Biological: Passengers and crew in high-flying aircraft at high latitudes may be exposed to elevated radiation risk.
Satellite operations: Infrequent single-event upsets possible.
Other systems: Small effects on HF propagation through the polar regions and navigation at polar cap locations possibly affected. has a video that shows the eruption in several parts of the spectrum, viewable here.  

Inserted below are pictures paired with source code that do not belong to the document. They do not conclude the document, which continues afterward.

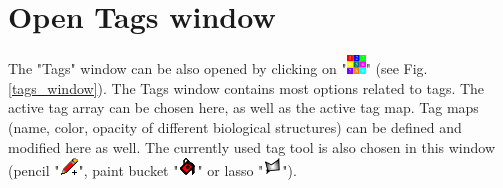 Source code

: \section{Open Tags window}
The "Tags" window can be also opened by clicking on "\includegraphics[scale=0.7]{images/04/tag_edit.png}" (see Fig. \ref{tags_window}). The Tags window contains most options related to tags. The active tag array can be chosen here, as well as the active tag map. Tag maps (name, color, opacity of different biological structures) can be defined and modified here as well. The currently used tag tool is also chosen in this window (pencil "\includegraphics[scale=0.7]{images/12/pencil.png}", paint bucket "\includegraphics[scale=0.7]{images/12/paint_bucket.png}" or lasso "\includegraphics[scale=0.7]{images/12/lasso.png}"). 


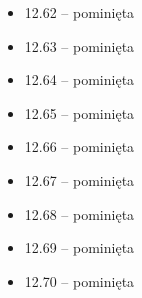 \begin{multicols}{3}
\begin{itemize}
    \item 12.62 -- pominięta
    \item 12.63 -- pominięta
    \item 12.64 -- pominięta
    \item 12.65 -- pominięta
    \item 12.66 -- pominięta
    \item 12.67 -- pominięta
    \item 12.68 -- pominięta
    \item 12.69 -- pominięta
    \item 12.70 -- pominięta

\end{itemize}
\end{multicols}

As we move toward or through the peak of cycle 25, this sort of thing is more likely than a year ago.  This is the sun today as posted on, and there's an obvious, big sunspot group in the southern hemisphere (3576) that has the magnetic configuration to produce more flares and CMEs. 

For my fellow hams, solar terrestrial indices have been good, with solar flux in the 180s and K index has remained low until the last 3 hour window of the 9th, when it popped up to K=3.  I've heard nothing even remotely like the conditions that brought in New Zealand and Australia on 6m (50 MHz) a couple of weeks ago.


  1. It's really dead here tonight, too. The only activity I could find was on 75M.

    1. 30m was pretty active here in the 0230-0330Z range.

      NOAA is still reporting we're having an S2-class Solar Radiation Storm, but reality seems to be rather "meh."